There are a number of large data storage facilities of a scale of interest to this project. For example, the Internet Archive, and Google, the Internet search engine, manage very large storage facilities. In both cases, they have succeeded in building useful and scalable facilities out of commodity parts. In the case of the Internet Archive, their infrastrucure comprises a set of HP desktop machines with 4 100GB IDE drives for a hardware cost of $4k/TB. Similarly, Google is built from 8,000 no-name PCs, each with two 80 GB disks, resulting in 1.4 PB online at just over $5k/TB. These models have many other practical advantages as well. For example, Internet Archive reports that they can have new storage up and running 3 weeks after ordering it. Google machines are administered by 15 system administrators, who are therefore able to support ~100TB a piece.

Hence these stores provide a very attractive model. Unfortunately, while these stores provide some of what we need, they do not provide all of it. In particular, no bytes in these stores are considered especially precious, and hence, data are not systematically backed up. (Internet Archive makes an additional disk copy of data they regard as important, and stores some data on DLT tape.) Since the cost of backup dominates all other costs, these models do not immediate provide an overall solution to our needs.

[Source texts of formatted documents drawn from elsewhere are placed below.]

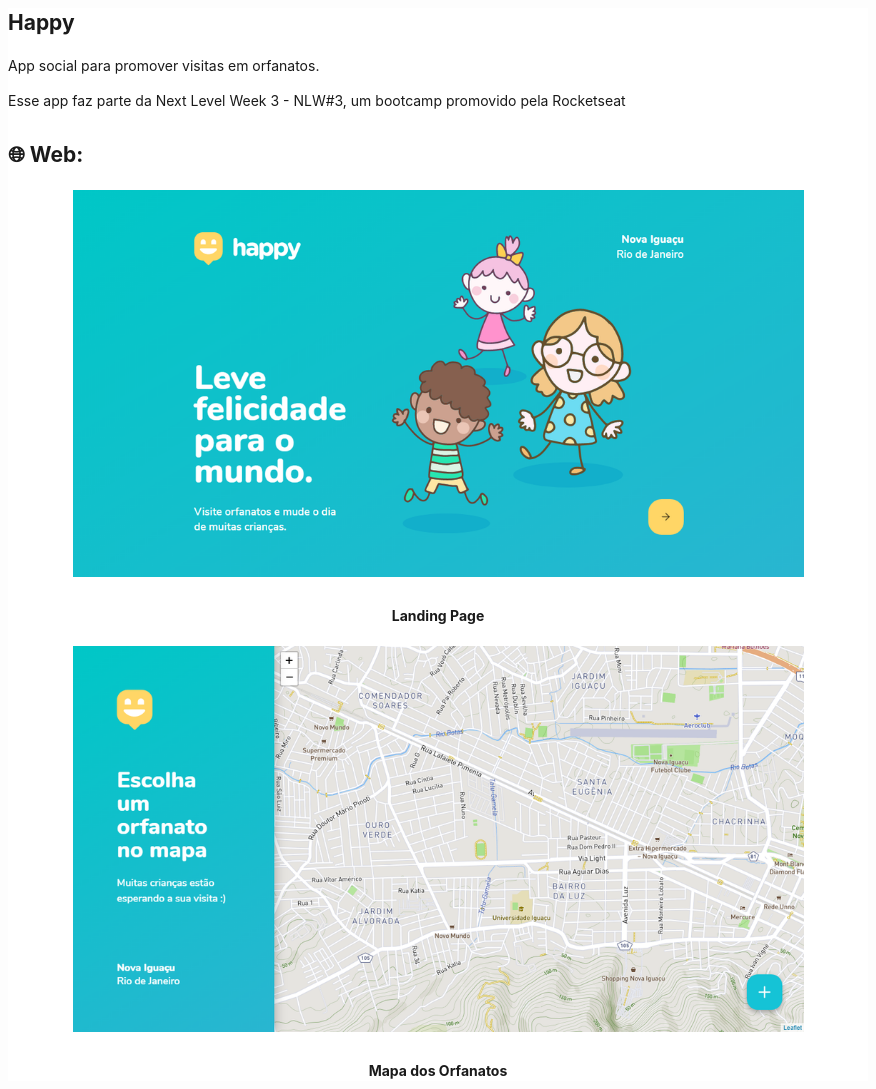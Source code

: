 ## Happy
App social para promover visitas em orfanatos.

Esse app faz parte da Next Level Week 3 - NLW#3, um bootcamp promovido pela Rocketseat

## 🌐 Web:
<h5 align="center">
    <img width='85%' alt="Landing Page" title="#landing-page" src=".github/landing.png" />
</h5>
<h4 align="center">Landing Page</h4>

<h5 align="center">
    <img width='85%' alt="Mapa de organatos" title="#orphanages-map" src=".github/map.png" />
</h5>
<h4 align="center">Mapa dos Orfanatos</h4>

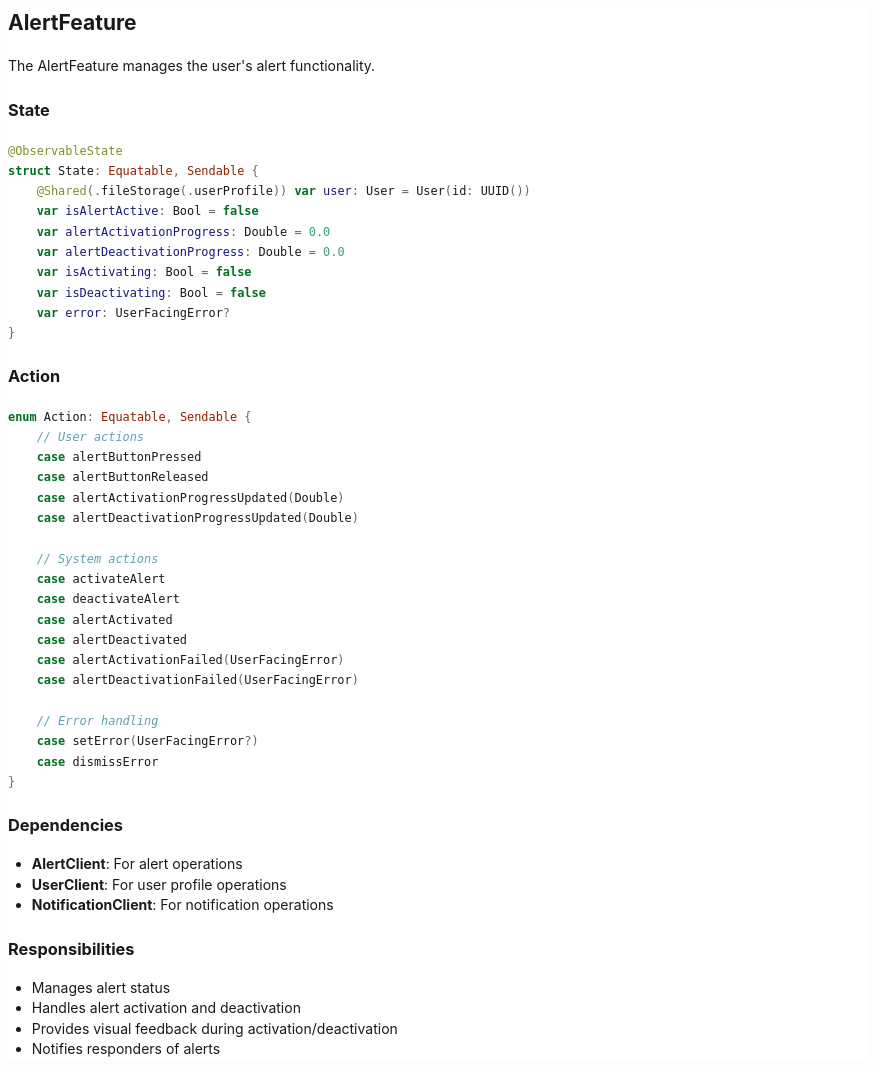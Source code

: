 ## AlertFeature

The AlertFeature manages the user's alert functionality.

### State

```swift
@ObservableState
struct State: Equatable, Sendable {
    @Shared(.fileStorage(.userProfile)) var user: User = User(id: UUID())
    var isAlertActive: Bool = false
    var alertActivationProgress: Double = 0.0
    var alertDeactivationProgress: Double = 0.0
    var isActivating: Bool = false
    var isDeactivating: Bool = false
    var error: UserFacingError?
}
```

### Action

```swift
enum Action: Equatable, Sendable {
    // User actions
    case alertButtonPressed
    case alertButtonReleased
    case alertActivationProgressUpdated(Double)
    case alertDeactivationProgressUpdated(Double)
    
    // System actions
    case activateAlert
    case deactivateAlert
    case alertActivated
    case alertDeactivated
    case alertActivationFailed(UserFacingError)
    case alertDeactivationFailed(UserFacingError)
    
    // Error handling
    case setError(UserFacingError?)
    case dismissError
}
```

### Dependencies

- **AlertClient**: For alert operations
- **UserClient**: For user profile operations
- **NotificationClient**: For notification operations

### Responsibilities

- Manages alert status
- Handles alert activation and deactivation
- Provides visual feedback during activation/deactivation
- Notifies responders of alerts
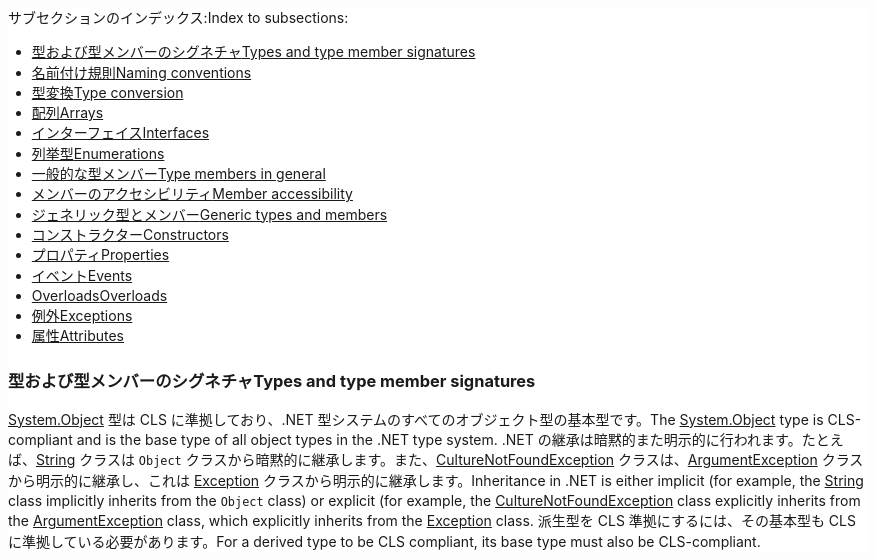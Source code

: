 <span data-ttu-id="52a9b-352">サブセクションのインデックス:</span><span class="sxs-lookup"><span data-stu-id="52a9b-352">Index to subsections:</span></span>

* [<span data-ttu-id="52a9b-353">型および型メンバーのシグネチャ</span><span class="sxs-lookup"><span data-stu-id="52a9b-353">Types and type member signatures</span></span>](#types-and-type-member-signatures)
* [<span data-ttu-id="52a9b-354">名前付け規則</span><span class="sxs-lookup"><span data-stu-id="52a9b-354">Naming conventions</span></span>](#naming-conventions)
* [<span data-ttu-id="52a9b-355">型変換</span><span class="sxs-lookup"><span data-stu-id="52a9b-355">Type conversion</span></span>](#type-conversion)
* [<span data-ttu-id="52a9b-356">配列</span><span class="sxs-lookup"><span data-stu-id="52a9b-356">Arrays</span></span>](#arrays)
* [<span data-ttu-id="52a9b-357">インターフェイス</span><span class="sxs-lookup"><span data-stu-id="52a9b-357">Interfaces</span></span>](#interfaces)
* [<span data-ttu-id="52a9b-358">列挙型</span><span class="sxs-lookup"><span data-stu-id="52a9b-358">Enumerations</span></span>](#enumerations)
* [<span data-ttu-id="52a9b-359">一般的な型メンバー</span><span class="sxs-lookup"><span data-stu-id="52a9b-359">Type members in general</span></span>](#type-members-in-general)
* [<span data-ttu-id="52a9b-360">メンバーのアクセシビリティ</span><span class="sxs-lookup"><span data-stu-id="52a9b-360">Member accessibility</span></span>](#member-accessibility)
* [<span data-ttu-id="52a9b-361">ジェネリック型とメンバー</span><span class="sxs-lookup"><span data-stu-id="52a9b-361">Generic types and members</span></span>](#generic-types-and-members)
* [<span data-ttu-id="52a9b-362">コンストラクター</span><span class="sxs-lookup"><span data-stu-id="52a9b-362">Constructors</span></span>](#constructors)
* [<span data-ttu-id="52a9b-363">プロパティ</span><span class="sxs-lookup"><span data-stu-id="52a9b-363">Properties</span></span>](#properties)
* [<span data-ttu-id="52a9b-364">イベント</span><span class="sxs-lookup"><span data-stu-id="52a9b-364">Events</span></span>](#events)
* [<span data-ttu-id="52a9b-365">Overloads</span><span class="sxs-lookup"><span data-stu-id="52a9b-365">Overloads</span></span>](#overloads)
* [<span data-ttu-id="52a9b-366">例外</span><span class="sxs-lookup"><span data-stu-id="52a9b-366">Exceptions</span></span>](#exceptions)
* [<span data-ttu-id="52a9b-367">属性</span><span class="sxs-lookup"><span data-stu-id="52a9b-367">Attributes</span></span>](#attributes)

### <a name="types-and-type-member-signatures"></a><span data-ttu-id="52a9b-368">型および型メンバーのシグネチャ</span><span class="sxs-lookup"><span data-stu-id="52a9b-368">Types and type member signatures</span></span>

<span data-ttu-id="52a9b-369">[System.Object](xref:System.Object) 型は CLS に準拠しており、.NET 型システムのすべてのオブジェクト型の基本型です。</span><span class="sxs-lookup"><span data-stu-id="52a9b-369">The [System.Object](xref:System.Object) type is CLS-compliant and is the base type of all object types in the .NET type system.</span></span> <span data-ttu-id="52a9b-370">.NET の継承は暗黙的また明示的に行われます。たとえば、[String](xref:System.String) クラスは `Object` クラスから暗黙的に継承します。また、[CultureNotFoundException](xref:System.Globalization.CultureNotFoundException) クラスは、[ArgumentException](xref:System.ArgumentException) クラスから明示的に継承し、これは [Exception](xref:System.Exception) クラスから明示的に継承します。</span><span class="sxs-lookup"><span data-stu-id="52a9b-370">Inheritance in .NET is either implicit (for example, the [String](xref:System.String) class implicitly inherits from the `Object` class) or explicit (for example, the [CultureNotFoundException](xref:System.Globalization.CultureNotFoundException) class explicitly inherits from the [ArgumentException](xref:System.ArgumentException) class, which explicitly inherits from the [Exception](xref:System.Exception) class.</span></span> <span data-ttu-id="52a9b-371">派生型を CLS 準拠にするには、その基本型も CLS に準拠している必要があります。</span><span class="sxs-lookup"><span data-stu-id="52a9b-371">For a derived type to be CLS compliant, its base type must also be CLS-compliant.</span></span>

Scientific communities, for example CERN and SDSC, manage large data centers that support very large scientific data sets. Some of these high performance disk systems with multiple gigabytes per second access rates, and concomitantly higher costs. However, SDSC also constructs generic storage out of commodity units, "grid bricks" in this case: Intel-based boxes that providing a 1.7 Ghz CPU, 1.1 TBs of disk, and a Gigabit Ethernet network card for ~$3,500. One can aggregate grid bricks using data grid technology to automate some administrative tasks, such as user authentication, access control, and disk management. Using data grid technology the system is scalable to petabytes, but requires a database to manage the distributed state information. Amortizing the cost of running and maintaining the database, the total cost is about $2,000 per TB per year. However, such a set up is much like Internet Archive and Google-it is used to support web access to data, but not to ensure data persistence. For archival storage systems, the current cost including labor, tape media, tape robots, software, and network connections is reported to be about $1000 per TB more per year (according to Reagan Moore of the SDSC).

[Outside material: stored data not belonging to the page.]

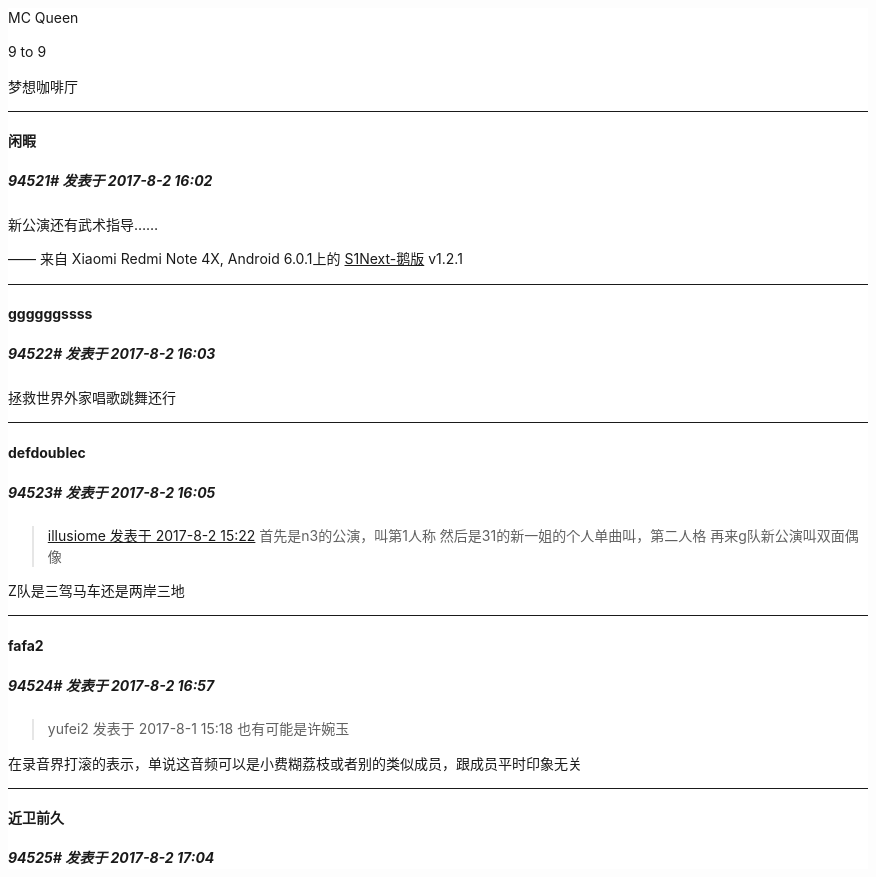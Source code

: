 MC Queen

9 to 9

梦想咖啡厅


*****

####  闲暇  
##### 94521#       发表于 2017-8-2 16:02


新公演还有武术指导……

—— 来自 Xiaomi Redmi Note 4X, Android 6.0.1上的 [S1Next-鹅版](http://www.coolapk.com/apk/me.ykrank.s1next) v1.2.1


*****

####  ggggggssss  
##### 94522#       发表于 2017-8-2 16:03


拯救世界外家唱歌跳舞还行


*****

####  defdoublec  
##### 94523#       发表于 2017-8-2 16:05


<blockquote><a href="httphttps://bbs.saraba1st.com/2b/forum.php?mod=redirect&amp;goto=findpost&amp;pid=36764747&amp;ptid=1105387" target="_blank">illusiome 发表于 2017-8-2 15:22</a>
首先是n3的公演，叫第1人称
然后是31的新一姐的个人单曲叫，第二人格
再来g队新公演叫双面偶像</blockquote>
Z队是三驾马车还是两岸三地


*****

####  fafa2  
##### 94524#       发表于 2017-8-2 16:57


<blockquote>yufei2 发表于 2017-8-1 15:18
也有可能是许婉玉</blockquote>
在录音界打滚的表示，单说这音频可以是小费糊荔枝或者别的类似成员，跟成员平时印象无关


*****

####  近卫前久  
##### 94525#       发表于 2017-8-2 17:04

All these figures can be expected to change dramatically in the next six months. For example, the Grid Brick estimate was based on 160 GB disk drives. 320 GB disk drives are now in existence, and could drive the cost down a factor of two when production increases. The tape technology is based upon 9940B tape media that stores 200 GB per cartridge. There are multiple vendors working on 1 TB tape cartridges.

The SDSC grid brick approach is interesting for us to consider, in that they deliver backed up storage for a fraction of our cost. However, it may or may not be applicable to our needs: It does not support multiple file system exports of the same data, and may entail an economy of scale that we may or may not be able to achieve. Also, the availability from these systems may be below that which is desired in an "enterprise" environment, which is how we view our research infrastructure.

Jim Gray and his colleagues have built a number of terabyte systems, including the TerraServer and the SkyServer. The TerraServer used somewhat higher-end Digital Alpha servers, while the later SkyServer uses more commodity components (albeit with SCSI-RAID disks). These systems do not in themselves provide archival stores of these data, but these researchers' experience (as for example described in Chung, Gray, Horst and Worthington) strongly suggests that low-end TB servers are a realistic option (and in many ways inspired this proposal).